In sum, while the majority’s opinion on this aspect of the case expressly acknowledges both the trial judge’s “broad discretion” and the lack of necessity for specific findings, its holding seems compatible with neither principle. It represents in my view a deep encroachment upon thé domain of the District Court.

Except as set forth above, I concur in the majority’s disposition.

Appellants also argue that their claim for NS& T’s failure to distribute benefits according to the Plan, in violation of 29 U.S.C. § 1104(a)(1)(D), could not be time-barred, even by the three-year statute of limitations, because it did not accrue until October 1981, when the failure to distribute allegedly began. Explicit assertion that the failure to distribute benefits constituted a breach of § 1104(a)(1)(D) appeared for the first time, however, in appellants' motion for reconsideration of summary judgment.
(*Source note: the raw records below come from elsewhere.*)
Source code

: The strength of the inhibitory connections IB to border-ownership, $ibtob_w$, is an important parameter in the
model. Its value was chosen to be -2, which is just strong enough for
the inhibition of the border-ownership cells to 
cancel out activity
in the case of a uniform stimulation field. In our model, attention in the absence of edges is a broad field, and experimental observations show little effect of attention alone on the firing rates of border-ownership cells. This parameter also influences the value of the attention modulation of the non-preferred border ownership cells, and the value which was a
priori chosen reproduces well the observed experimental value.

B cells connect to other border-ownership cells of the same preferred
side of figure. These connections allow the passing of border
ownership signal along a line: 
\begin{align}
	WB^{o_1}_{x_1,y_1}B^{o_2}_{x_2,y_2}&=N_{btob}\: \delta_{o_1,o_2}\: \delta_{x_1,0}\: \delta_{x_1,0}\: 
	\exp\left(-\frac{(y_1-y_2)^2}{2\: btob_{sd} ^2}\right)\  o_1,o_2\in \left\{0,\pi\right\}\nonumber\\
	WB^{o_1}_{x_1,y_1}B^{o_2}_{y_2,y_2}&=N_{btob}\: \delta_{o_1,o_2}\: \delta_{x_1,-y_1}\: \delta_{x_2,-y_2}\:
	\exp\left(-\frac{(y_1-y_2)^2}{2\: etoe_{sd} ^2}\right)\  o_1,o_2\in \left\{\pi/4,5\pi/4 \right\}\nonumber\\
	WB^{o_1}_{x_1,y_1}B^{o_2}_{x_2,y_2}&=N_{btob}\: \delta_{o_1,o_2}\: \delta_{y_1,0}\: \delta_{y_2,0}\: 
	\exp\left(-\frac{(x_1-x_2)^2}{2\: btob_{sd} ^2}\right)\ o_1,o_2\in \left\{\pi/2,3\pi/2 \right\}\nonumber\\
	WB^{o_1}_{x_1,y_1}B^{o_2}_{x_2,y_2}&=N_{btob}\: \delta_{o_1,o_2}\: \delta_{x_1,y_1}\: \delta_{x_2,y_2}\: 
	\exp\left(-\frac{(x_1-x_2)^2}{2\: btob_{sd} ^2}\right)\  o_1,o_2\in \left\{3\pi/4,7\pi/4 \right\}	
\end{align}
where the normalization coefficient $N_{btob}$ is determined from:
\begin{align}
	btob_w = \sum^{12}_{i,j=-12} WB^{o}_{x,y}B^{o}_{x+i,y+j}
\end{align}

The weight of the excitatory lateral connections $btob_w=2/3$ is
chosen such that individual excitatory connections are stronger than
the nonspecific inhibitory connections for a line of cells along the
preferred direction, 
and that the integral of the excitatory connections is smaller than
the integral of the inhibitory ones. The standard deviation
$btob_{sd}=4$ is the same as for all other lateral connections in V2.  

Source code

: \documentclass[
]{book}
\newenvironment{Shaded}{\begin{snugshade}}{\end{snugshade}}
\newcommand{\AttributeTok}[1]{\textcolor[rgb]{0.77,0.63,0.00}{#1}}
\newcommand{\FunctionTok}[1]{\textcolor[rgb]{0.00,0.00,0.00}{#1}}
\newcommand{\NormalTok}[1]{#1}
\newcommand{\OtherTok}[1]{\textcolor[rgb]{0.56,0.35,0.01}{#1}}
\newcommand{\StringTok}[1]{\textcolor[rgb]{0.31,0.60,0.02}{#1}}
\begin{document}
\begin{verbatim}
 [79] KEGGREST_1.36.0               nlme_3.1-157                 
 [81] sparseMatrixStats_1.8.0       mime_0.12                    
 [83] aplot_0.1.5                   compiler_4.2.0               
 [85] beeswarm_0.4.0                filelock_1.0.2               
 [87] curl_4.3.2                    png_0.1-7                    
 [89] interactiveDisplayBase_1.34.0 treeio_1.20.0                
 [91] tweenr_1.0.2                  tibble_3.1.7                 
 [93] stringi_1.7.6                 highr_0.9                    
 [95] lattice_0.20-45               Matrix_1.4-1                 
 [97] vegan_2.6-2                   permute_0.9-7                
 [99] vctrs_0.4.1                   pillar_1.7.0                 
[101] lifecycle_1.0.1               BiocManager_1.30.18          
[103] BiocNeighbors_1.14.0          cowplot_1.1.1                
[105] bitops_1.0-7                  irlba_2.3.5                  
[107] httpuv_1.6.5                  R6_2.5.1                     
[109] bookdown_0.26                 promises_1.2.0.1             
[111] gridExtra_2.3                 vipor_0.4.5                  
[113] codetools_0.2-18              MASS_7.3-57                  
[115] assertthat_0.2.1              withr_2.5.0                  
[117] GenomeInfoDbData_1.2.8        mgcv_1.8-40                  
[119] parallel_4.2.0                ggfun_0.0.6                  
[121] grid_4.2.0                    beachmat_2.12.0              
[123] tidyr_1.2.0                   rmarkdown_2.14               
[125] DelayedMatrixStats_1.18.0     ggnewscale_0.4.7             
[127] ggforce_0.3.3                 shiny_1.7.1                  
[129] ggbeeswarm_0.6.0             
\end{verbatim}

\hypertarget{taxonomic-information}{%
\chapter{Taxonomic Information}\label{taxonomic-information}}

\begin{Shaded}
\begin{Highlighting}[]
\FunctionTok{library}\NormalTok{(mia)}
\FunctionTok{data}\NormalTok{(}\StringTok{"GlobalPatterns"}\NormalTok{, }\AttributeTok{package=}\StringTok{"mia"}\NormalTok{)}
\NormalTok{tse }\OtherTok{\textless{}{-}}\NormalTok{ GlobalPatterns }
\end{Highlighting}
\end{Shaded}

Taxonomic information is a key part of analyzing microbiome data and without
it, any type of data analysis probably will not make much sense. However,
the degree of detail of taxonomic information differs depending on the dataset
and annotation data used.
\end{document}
Even if the Complaint’s generalized references to failure to act in accordance with Plan documents (other of which failures were specified) were adequate to present this claim (which is doubtful), the failure to raise the issue of the impropriety of applying the statute of limitations to it until after summary judgment precludes consideration of the issue on appeal. "[A]n argument first raised in a postjudgment motion is simply too late.” Fehlhaber v. Fehlhaber, 681 F.2d 1015, 1030 (5th Cir.1982) (citation and internal quotation omitted).